History has to live with what was here,
clutching and close to fumbling all we had—
it is so dull and gruesome how we die,
unlike writing, life never finishes.
Abel was finished; death is not remote,
a flash-in-the-pan electrifies the skeptic,
his cows crowding like skulls against high-voltage wire,
his baby crying all night like a new machine.
As in our Bibles, white-faced, predatory,
the beautiful, mist-drunken hunter’s moon ascends—
a child could give it a face: two holes, two holes,
my eyes, my mouth, between them a skull’s no-nose—
O there’s a terrifying innocence in my face
drenched with the silver salvage of the mornfrost.


What have I learned this month?   My appreciation for Lowell has grown, along with my empathy.   The quote above is what endears maniac depressives to those around them.   The lows are a cross to bear for all, but the highs, when in moderation, can power the world with their energy.  I am envious of Lowell’s friendships among his vast circle of friends, and the talent in that remarkable group that helped each other become better writers, still recognizing the negative self destructive tendencies that these men and women had in their own lives and others.
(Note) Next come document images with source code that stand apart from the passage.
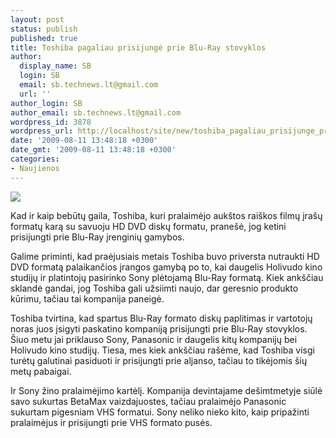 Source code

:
 ```yaml
---
layout: post
status: publish
published: true
title: Toshiba pagaliau prisijungė prie Blu-Ray stovyklos
author:
  display_name: SB
  login: SB
  email: sb.technews.lt@gmail.com
  url: ''
author_login: SB
author_email: sb.technews.lt@gmail.com
wordpress_id: 3878
wordpress_url: http://localhost/site/new/toshiba_pagaliau_prisijunge_prie_bluray_stovyklos/
date: '2009-08-11 13:48:18 +0300'
date_gmt: '2009-08-11 13:48:18 +0300'
categories:
- Naujienos
---
```

<div class="imgright"><img src="http://tbn2.google.com/images?q=tbn:Jzk-pOi68FoAfM:http://www.contrib.andrew.cmu.edu/~abonde/Blu-Ray_disks/Images/Blu-ray%2520disc.jpg"  /></div>
<p>Kad ir kaip bebūtų gaila, Toshiba, kuri pralaimėjo aukštos raiškos filmų įrašų formatų karą su savuoju HD DVD diskų formatu, pranešė, jog ketini prisijungti prie Blu-Ray įrenginių gamybos.</p>
<p>Galime priminti, kad praėjusiais metais Toshiba buvo priversta nutraukti HD DVD formatą palaikančios įrangos gamybą po to, kai daugelis Holivudo kino studijų ir platintojų pasirinko Sony plėtojamą Blu-Ray formatą. Kiek ankščiau sklandė gandai, jog Toshiba gali užsiimti naujo, dar geresnio produkto kūrimu, tačiau tai kompanija paneigė.</p>
<p>Toshiba tvirtina, kad spartus Blu-Ray formato diskų paplitimas ir vartotojų noras juos įsigyti paskatino kompaniją prisijungti prie Blu-Ray stovyklos. Šiuo metu jai priklauso Sony, Panasonic ir daugelis kitų kompanijų bei Holivudo kino studijų. Tiesa, mes kiek ankščiau rašėme, kad Toshiba visgi turėtų galutinai pasiduoti ir prisijungti prie aljanso, tačiau to tikėjomis šių metų pabaigai.</p>
<p>Ir Sony žino pralaimėjimo kartėlį. Kompanija devintajame dešimtmetyje siūlė savo sukurtas BetaMax vaizdajuostes, tačiau pralaimėjo Panasonic sukurtam pigesniam VHS formatui. Sony neliko nieko kito, kaip pripažinti pralaimėjus ir prisijungti prie VHS formato pusės.<br /></p>
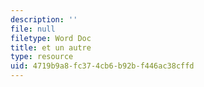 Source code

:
```yaml
---
description: ''
file: null
filetype: Word Doc
title: et un autre
type: resource
uid: 4719b9a8-fc37-4cb6-b92b-f446ac38cffd
---
```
I wouldn’t go so far as to say I have grown to like Lowell the man, but I have grown to appreciate more of Lowell the artist and accept his humanness.  

Robert Lowell was the product of two generations of men of letters in this country and the patience and emotional intelligence of  multiple women.  His poetry evolved to fit the style that the New Critics applauded and rewarded; Merrill, Tate, Ransom, Warren, Jarrell, Taylor, Frost, Schwartz and Berryman literally molded Lowell out of clay.  His passion and the depth in his poetry was influenced by Stafford, Hardwick, Blackwood and Bishop.  Did Lowell win those two Pulitzers, or do all of them deserve some of the credit as well?   Does it take a village to raise a poet? In Lowell’s case, I think the answer is yes.   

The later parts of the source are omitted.